» **PROBLEM DETAILS**: Please set down each of the lines below once more, exactly, omitting all pictures.

» **RECORD EXCERPTS**:

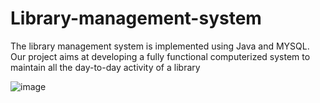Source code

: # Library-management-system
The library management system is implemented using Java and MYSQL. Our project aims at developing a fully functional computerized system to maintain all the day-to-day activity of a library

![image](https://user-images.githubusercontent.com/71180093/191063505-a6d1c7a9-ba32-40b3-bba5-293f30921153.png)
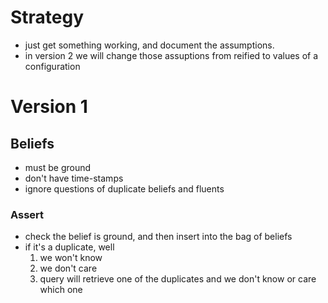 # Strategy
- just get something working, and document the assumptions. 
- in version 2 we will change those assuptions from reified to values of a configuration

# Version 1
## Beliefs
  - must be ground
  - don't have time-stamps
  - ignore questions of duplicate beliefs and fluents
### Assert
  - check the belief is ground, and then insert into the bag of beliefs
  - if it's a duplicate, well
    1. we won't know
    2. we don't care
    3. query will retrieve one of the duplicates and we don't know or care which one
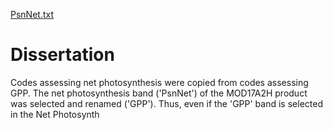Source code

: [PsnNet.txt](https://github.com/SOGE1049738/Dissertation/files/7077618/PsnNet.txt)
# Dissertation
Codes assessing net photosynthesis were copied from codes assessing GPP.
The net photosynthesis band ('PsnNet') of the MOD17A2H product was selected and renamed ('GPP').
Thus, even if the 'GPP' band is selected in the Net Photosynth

» **SOLVED PROBLEM**:
Source code

: # Library-management-system
The library management system is implemented using Java and MYSQL. Our project aims at developing a fully functional computerized system to maintain all the day-to-day activity of a library

![image](https://user-images.githubusercontent.com/71180093/191063505-a6d1c7a9-ba32-40b3-bba5-293f30921153.png)
 # Strategy
- just get something working, and document the assumptions. 
- in version 2 we will change those assuptions from reified to values of a configuration

# Version 1
## Beliefs
  - must be ground
  - don't have time-stamps
  - ignore questions of duplicate beliefs and fluents
### Assert
  - check the belief is ground, and then insert into the bag of beliefs
  - if it's a duplicate, well
    1. we won't know
    2. we don't care
    3. query will retrieve one of the duplicates and we don't know or care which one
Source code

: [PsnNet.txt](https://github.com/SOGE1049738/Dissertation/files/7077618/PsnNet.txt)
# Dissertation
Codes assessing net photosynthesis were copied from codes assessing GPP.
The net photosynthesis band ('PsnNet') of the MOD17A2H product was selected and renamed ('GPP').
Thus, even if the 'GPP' band is selected in the Net Photosynth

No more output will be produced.